Data section:
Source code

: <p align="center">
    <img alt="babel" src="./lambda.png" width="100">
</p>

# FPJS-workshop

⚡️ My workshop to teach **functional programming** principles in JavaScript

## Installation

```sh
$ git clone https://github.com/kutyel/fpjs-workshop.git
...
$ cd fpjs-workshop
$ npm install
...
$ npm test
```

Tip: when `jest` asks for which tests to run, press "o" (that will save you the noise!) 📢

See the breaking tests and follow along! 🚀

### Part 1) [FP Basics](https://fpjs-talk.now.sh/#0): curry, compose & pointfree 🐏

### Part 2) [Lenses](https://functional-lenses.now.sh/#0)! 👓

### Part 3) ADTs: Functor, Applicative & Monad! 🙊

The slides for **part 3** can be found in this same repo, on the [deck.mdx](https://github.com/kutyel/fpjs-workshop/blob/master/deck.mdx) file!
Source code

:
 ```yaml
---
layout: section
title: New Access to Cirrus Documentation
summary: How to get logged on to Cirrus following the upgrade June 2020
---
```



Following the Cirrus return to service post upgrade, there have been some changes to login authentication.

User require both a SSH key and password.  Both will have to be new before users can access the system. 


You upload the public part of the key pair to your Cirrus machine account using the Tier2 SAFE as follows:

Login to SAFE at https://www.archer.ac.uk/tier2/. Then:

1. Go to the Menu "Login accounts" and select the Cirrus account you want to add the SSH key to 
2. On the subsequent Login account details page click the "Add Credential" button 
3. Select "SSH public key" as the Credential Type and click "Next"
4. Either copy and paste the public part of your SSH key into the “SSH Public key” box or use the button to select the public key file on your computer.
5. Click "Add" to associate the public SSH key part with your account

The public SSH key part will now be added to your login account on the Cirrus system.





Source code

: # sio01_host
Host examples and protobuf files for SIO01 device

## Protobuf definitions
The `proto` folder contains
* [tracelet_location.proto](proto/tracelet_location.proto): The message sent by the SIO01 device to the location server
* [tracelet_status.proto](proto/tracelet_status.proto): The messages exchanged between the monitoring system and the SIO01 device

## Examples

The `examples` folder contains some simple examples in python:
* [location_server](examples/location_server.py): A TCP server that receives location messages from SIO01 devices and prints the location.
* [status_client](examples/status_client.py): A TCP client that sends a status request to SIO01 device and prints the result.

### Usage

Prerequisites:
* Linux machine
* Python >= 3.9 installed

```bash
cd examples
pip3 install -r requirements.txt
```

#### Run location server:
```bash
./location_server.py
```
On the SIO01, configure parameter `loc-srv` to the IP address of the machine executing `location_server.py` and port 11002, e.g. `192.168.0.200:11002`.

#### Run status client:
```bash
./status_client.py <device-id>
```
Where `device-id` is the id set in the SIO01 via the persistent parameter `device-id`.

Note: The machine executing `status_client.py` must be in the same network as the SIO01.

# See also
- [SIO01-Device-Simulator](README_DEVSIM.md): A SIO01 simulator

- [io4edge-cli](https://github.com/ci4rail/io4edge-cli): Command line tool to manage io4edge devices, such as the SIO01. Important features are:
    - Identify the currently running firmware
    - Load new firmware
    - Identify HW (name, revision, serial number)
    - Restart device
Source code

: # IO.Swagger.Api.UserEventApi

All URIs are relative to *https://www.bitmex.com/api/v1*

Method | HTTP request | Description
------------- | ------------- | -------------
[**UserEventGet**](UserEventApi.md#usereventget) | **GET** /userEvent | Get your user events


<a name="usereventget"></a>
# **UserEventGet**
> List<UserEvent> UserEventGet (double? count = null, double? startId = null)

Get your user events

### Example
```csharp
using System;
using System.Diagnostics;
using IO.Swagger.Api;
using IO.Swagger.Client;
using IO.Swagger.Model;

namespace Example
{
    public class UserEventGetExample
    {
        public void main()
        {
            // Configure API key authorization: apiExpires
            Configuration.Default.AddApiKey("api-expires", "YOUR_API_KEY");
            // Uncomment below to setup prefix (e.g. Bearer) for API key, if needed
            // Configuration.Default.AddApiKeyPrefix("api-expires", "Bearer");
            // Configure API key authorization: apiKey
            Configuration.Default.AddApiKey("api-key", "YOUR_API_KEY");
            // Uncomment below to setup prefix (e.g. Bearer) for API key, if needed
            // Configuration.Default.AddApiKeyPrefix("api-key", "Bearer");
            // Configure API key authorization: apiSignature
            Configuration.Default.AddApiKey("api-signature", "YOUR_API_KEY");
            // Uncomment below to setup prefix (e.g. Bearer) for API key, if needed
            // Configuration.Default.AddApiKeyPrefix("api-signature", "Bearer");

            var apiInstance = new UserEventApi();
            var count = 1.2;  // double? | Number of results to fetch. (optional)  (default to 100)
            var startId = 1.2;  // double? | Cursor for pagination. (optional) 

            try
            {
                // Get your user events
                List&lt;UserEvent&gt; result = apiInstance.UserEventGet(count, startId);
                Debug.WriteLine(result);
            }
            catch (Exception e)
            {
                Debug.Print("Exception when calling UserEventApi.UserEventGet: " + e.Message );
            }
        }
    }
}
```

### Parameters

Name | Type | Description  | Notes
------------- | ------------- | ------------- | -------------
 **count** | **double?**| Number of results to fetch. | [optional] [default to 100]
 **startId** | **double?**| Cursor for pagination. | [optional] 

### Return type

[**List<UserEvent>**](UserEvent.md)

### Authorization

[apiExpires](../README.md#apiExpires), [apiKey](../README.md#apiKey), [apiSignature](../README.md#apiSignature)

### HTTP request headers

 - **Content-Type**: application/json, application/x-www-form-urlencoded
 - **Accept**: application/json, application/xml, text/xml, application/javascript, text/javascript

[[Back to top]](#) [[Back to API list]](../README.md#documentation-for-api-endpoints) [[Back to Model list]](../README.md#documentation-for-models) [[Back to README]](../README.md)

Task prompt:
When transcribing the data, keep every line exactly as it is.

Answer to this problem:
Source code

: <p align="center">
    <img alt="babel" src="./lambda.png" width="100">
</p>

# FPJS-workshop

⚡️ My workshop to teach **functional programming** principles in JavaScript

## Installation

```sh
$ git clone https://github.com/kutyel/fpjs-workshop.git
...
$ cd fpjs-workshop
$ npm install
...
$ npm test
```

Tip: when `jest` asks for which tests to run, press "o" (that will save you the noise!) 📢

See the breaking tests and follow along! 🚀

### Part 1) [FP Basics](https://fpjs-talk.now.sh/#0): curry, compose & pointfree 🐏

### Part 2) [Lenses](https://functional-lenses.now.sh/#0)! 👓

### Part 3) ADTs: Functor, Applicative & Monad! 🙊

The slides for **part 3** can be found in this same repo, on the [deck.mdx](https://github.com/kutyel/fpjs-workshop/blob/master/deck.mdx) file!
Source code

:
 ```yaml
---
layout: section
title: New Access to Cirrus Documentation
summary: How to get logged on to Cirrus following the upgrade June 2020
---
```



Following the Cirrus return to service post upgrade, there have been some changes to login authentication.

User require both a SSH key and password.  Both will have to be new before users can access the system. 


You upload the public part of the key pair to your Cirrus machine account using the Tier2 SAFE as follows:

Login to SAFE at https://www.archer.ac.uk/tier2/. Then:

1. Go to the Menu "Login accounts" and select the Cirrus account you want to add the SSH key to 
2. On the subsequent Login account details page click the "Add Credential" button 
3. Select "SSH public key" as the Credential Type and click "Next"
4. Either copy and paste the public part of your SSH key into the “SSH Public key” box or use the button to select the public key file on your computer.
5. Click "Add" to associate the public SSH key part with your account

The public SSH key part will now be added to your login account on the Cirrus system.





Source code

: # sio01_host
Host examples and protobuf files for SIO01 device

## Protobuf definitions
The `proto` folder contains
* [tracelet_location.proto](proto/tracelet_location.proto): The message sent by the SIO01 device to the location server
* [tracelet_status.proto](proto/tracelet_status.proto): The messages exchanged between the monitoring system and the SIO01 device

## Examples

The `examples` folder contains some simple examples in python:
* [location_server](examples/location_server.py): A TCP server that receives location messages from SIO01 devices and prints the location.
* [status_client](examples/status_client.py): A TCP client that sends a status request to SIO01 device and prints the result.

### Usage

Prerequisites:
* Linux machine
* Python >= 3.9 installed

```bash
cd examples
pip3 install -r requirements.txt
```

#### Run location server:
```bash
./location_server.py
```
On the SIO01, configure parameter `loc-srv` to the IP address of the machine executing `location_server.py` and port 11002, e.g. `192.168.0.200:11002`.

#### Run status client:
```bash
./status_client.py <device-id>
```
Where `device-id` is the id set in the SIO01 via the persistent parameter `device-id`.

Note: The machine executing `status_client.py` must be in the same network as the SIO01.

# See also
- [SIO01-Device-Simulator](README_DEVSIM.md): A SIO01 simulator

- [io4edge-cli](https://github.com/ci4rail/io4edge-cli): Command line tool to manage io4edge devices, such as the SIO01. Important features are:
    - Identify the currently running firmware
    - Load new firmware
    - Identify HW (name, revision, serial number)
    - Restart device
Source code

: # IO.Swagger.Api.UserEventApi

All URIs are relative to *https://www.bitmex.com/api/v1*

Method | HTTP request | Description
------------- | ------------- | -------------
[**UserEventGet**](UserEventApi.md#usereventget) | **GET** /userEvent | Get your user events


<a name="usereventget"></a>
# **UserEventGet**
> List<UserEvent> UserEventGet (double? count = null, double? startId = null)

Get your user events

### Example
```csharp
using System;
using System.Diagnostics;
using IO.Swagger.Api;
using IO.Swagger.Client;
using IO.Swagger.Model;

namespace Example
{
    public class UserEventGetExample
    {
        public void main()
        {
            // Configure API key authorization: apiExpires
            Configuration.Default.AddApiKey("api-expires", "YOUR_API_KEY");
            // Uncomment below to setup prefix (e.g. Bearer) for API key, if needed
            // Configuration.Default.AddApiKeyPrefix("api-expires", "Bearer");
            // Configure API key authorization: apiKey
            Configuration.Default.AddApiKey("api-key", "YOUR_API_KEY");
            // Uncomment below to setup prefix (e.g. Bearer) for API key, if needed
            // Configuration.Default.AddApiKeyPrefix("api-key", "Bearer");
            // Configure API key authorization: apiSignature
            Configuration.Default.AddApiKey("api-signature", "YOUR_API_KEY");
            // Uncomment below to setup prefix (e.g. Bearer) for API key, if needed
            // Configuration.Default.AddApiKeyPrefix("api-signature", "Bearer");

            var apiInstance = new UserEventApi();
            var count = 1.2;  // double? | Number of results to fetch. (optional)  (default to 100)
            var startId = 1.2;  // double? | Cursor for pagination. (optional) 

            try
            {
                // Get your user events
                List&lt;UserEvent&gt; result = apiInstance.UserEventGet(count, startId);
                Debug.WriteLine(result);
            }
            catch (Exception e)
            {
                Debug.Print("Exception when calling UserEventApi.UserEventGet: " + e.Message );
            }
        }
    }
}
```

### Parameters

Name | Type | Description  | Notes
------------- | ------------- | ------------- | -------------
 **count** | **double?**| Number of results to fetch. | [optional] [default to 100]
 **startId** | **double?**| Cursor for pagination. | [optional] 

### Return type

[**List<UserEvent>**](UserEvent.md)

### Authorization

[apiExpires](../README.md#apiExpires), [apiKey](../README.md#apiKey), [apiSignature](../README.md#apiSignature)

### HTTP request headers

 - **Content-Type**: application/json, application/x-www-form-urlencoded
 - **Accept**: application/json, application/xml, text/xml, application/javascript, text/javascript

[[Back to top]](#) [[Back to API list]](../README.md#documentation-for-api-endpoints) [[Back to Model list]](../README.md#documentation-for-models) [[Back to README]](../README.md)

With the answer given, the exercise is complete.